Mr X signed a financial statement letter to confirm the Council had given him the charges leaflet, had explained the financial implications of Mr F moving into a care home, and had strongly advised him to seek “independent legal and financial advice” about the options for funding the care. He says he was not given an opportunity to read the information before signing the letter.

  1. The Council identified a possible transitional bed placement for Mr F but on 28 November the care home said it could not meet Mr F’s needs. A second care home was identified. This care home assessed Mr F in hospital. It said Mr F needed nursing care. It offered the place on 5 December 2017. Mr X declined the place. He said the care home was too far away and he was not satisfied it understood his father’s needs. The Council said not all care homes offered transitional beds and there were currently no other placements available in its area. It said if the family wanted Mr F to go to another care home “this would have to be self funded as an option has been provided to them by social services for a transitional bed”.
  2. By this time, Mr X had consulted a lawyer, who had asked for an NHS Decision Support Tool (DST) meeting to be completed in hospital. This meeting was to decide whether Mr F was eligible for NHS continuing health care (CHC) funding. The Clinical Commissioning Group agreed to hold the meeting in hospital and told the Council it had agreed this on 5 December 2017.
  3. The Council says it took no further action to identify a placement for Mr F because it was waiting for the DST meeting, which was expected to take place within a few days.
  4. On 7 December the hospital told the Council the family had arranged to move Mr F to a care home. Mr F moved on 8 December. The Council was not involved in arranging this care.
  5. On 8 December the Council contacted Mr X, who said:
    • he had arranged care himself to avoid further delays by the Council;
    • the DST meeting would now take place in the care home;
    • he was aware of the risk the DST might conclude the care home did not meet Mr F’s needs;
    • Mr F would be self funding because he had capital above £23,250; and
    • if CHC funding was refused, Mr F would continue to be self funding until his capital fell below £23,250.

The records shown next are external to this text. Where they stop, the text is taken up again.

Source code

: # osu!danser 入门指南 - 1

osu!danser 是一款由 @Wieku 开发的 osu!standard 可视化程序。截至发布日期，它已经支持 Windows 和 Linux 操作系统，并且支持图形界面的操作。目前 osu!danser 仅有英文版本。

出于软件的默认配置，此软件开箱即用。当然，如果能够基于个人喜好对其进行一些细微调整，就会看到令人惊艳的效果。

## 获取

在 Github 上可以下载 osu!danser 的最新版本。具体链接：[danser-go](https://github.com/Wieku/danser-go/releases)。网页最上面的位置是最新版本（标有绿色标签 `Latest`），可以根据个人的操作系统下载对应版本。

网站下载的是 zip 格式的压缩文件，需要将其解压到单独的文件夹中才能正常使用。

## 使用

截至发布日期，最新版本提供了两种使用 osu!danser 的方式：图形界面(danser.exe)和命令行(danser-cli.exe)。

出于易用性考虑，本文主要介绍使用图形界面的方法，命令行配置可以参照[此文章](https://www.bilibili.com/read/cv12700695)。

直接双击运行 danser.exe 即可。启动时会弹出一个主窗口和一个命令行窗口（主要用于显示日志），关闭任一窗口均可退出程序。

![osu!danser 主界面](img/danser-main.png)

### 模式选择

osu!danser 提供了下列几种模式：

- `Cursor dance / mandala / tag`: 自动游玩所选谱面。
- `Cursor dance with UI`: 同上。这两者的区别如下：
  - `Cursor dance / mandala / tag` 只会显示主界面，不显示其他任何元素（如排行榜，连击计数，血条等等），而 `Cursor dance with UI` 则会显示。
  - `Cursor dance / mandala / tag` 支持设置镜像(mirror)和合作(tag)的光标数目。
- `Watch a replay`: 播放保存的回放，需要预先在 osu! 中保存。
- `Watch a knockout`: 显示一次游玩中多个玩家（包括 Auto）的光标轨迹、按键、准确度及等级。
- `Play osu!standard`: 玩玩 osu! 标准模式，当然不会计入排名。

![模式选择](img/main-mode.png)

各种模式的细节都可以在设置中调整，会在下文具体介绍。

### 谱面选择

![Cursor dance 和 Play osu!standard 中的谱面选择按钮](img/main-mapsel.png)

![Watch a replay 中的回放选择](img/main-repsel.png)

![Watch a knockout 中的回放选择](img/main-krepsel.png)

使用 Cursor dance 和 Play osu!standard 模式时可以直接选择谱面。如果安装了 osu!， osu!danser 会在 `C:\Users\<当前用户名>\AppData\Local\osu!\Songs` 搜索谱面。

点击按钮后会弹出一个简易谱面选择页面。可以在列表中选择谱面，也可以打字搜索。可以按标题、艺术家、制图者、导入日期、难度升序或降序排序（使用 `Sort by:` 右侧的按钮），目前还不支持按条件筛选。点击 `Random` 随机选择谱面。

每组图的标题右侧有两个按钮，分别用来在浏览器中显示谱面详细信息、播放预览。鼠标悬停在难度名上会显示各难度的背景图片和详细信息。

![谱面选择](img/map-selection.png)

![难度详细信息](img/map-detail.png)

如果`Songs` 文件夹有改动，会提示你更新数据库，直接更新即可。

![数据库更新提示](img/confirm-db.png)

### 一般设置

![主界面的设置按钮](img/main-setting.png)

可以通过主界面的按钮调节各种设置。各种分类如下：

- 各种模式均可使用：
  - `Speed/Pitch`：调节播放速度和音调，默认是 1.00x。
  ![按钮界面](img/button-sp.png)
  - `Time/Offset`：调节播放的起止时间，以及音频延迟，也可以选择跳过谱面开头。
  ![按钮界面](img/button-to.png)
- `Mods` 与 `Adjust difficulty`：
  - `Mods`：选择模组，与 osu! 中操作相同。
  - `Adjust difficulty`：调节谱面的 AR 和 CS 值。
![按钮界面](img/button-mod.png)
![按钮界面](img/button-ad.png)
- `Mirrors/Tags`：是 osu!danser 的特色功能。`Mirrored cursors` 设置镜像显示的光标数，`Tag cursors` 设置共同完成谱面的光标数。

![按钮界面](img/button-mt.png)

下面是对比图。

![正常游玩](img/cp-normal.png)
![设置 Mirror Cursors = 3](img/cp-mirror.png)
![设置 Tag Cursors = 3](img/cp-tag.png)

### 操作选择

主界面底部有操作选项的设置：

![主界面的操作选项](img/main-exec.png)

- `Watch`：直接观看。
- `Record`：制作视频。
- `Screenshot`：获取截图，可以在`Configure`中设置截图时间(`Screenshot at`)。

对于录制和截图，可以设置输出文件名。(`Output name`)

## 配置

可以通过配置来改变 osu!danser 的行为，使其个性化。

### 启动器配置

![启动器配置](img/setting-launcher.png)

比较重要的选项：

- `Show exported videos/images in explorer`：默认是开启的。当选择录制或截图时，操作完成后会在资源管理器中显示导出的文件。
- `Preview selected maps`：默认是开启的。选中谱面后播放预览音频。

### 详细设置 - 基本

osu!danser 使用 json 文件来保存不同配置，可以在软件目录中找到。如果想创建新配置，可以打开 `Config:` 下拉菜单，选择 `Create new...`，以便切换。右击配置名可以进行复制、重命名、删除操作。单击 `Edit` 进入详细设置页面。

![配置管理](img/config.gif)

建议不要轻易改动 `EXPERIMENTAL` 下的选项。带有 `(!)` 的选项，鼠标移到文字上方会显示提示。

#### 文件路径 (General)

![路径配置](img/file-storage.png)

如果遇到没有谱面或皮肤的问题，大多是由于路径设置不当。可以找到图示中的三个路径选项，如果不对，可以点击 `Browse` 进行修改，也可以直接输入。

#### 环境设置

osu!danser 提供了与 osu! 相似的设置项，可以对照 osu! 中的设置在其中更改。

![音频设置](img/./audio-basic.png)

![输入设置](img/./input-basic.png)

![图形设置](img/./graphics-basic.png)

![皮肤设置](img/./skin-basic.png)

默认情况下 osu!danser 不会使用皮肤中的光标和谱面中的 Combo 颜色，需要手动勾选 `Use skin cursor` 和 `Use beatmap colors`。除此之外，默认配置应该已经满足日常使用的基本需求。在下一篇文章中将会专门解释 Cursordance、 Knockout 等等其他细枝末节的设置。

My findings – assessment and care planning November 2017

  1. The family were clear when Mr F was in hospital in November 2017 that he could not return home because they could no longer meet his needs. It was not clear from the records why the Council did not carry out a full assessment of Mr F’s needs whilst he was in hospital. Mr F was described as having some cognitive impairment but no dementia diagnosis at that time.
  2. The Council said it was looking at the least restrictive option, which is the language used where a person does not have capacity to make their own decisions but the council did not carry out a mental capacity assessment.
  3. The failure to carry out a mental capacity assessment and a full assessment of needs was fault. This fault meant the Council did not have sufficient information to consider a long-term placement for Mr F. This fault has not caused significant injustice because the family had the right to make its own choices about Mr F’s care as he was paying for his own care at that stage.
  4. The Council gave Mr X a leaflet explaining the costs of care and Mr X signed to say he had received this. Although Mr X says he wasn’t able to read this before signing it, it is clear from the documents I have seen that he understood Mr F would be self funding because he had capital of more than £23,250.
  5. The leaflet also explained what the Council would pay towards residential or nursing care, and that if the person chose a more expensive care home a third party would need to pay a top-up fee (the difference between the Council’s rate and the actual fees). Therefore, Mr X was aware of the amounts the Council would pay when he arranged the care home for Mr F in early December and that a top-up fee may be payable if the care home fees exceeded the Council rate. He was also being advised by his lawyer.
  6. The leaflet refers to “standard rates”, which is old terminology from before the Care Act 2014. Under the Care Act the Council should consider each individual’s needs and set a personal budget. The reference to standard rates is fault. This fault has not caused injustice because councils can still set generic personal budges for people with similar care needs.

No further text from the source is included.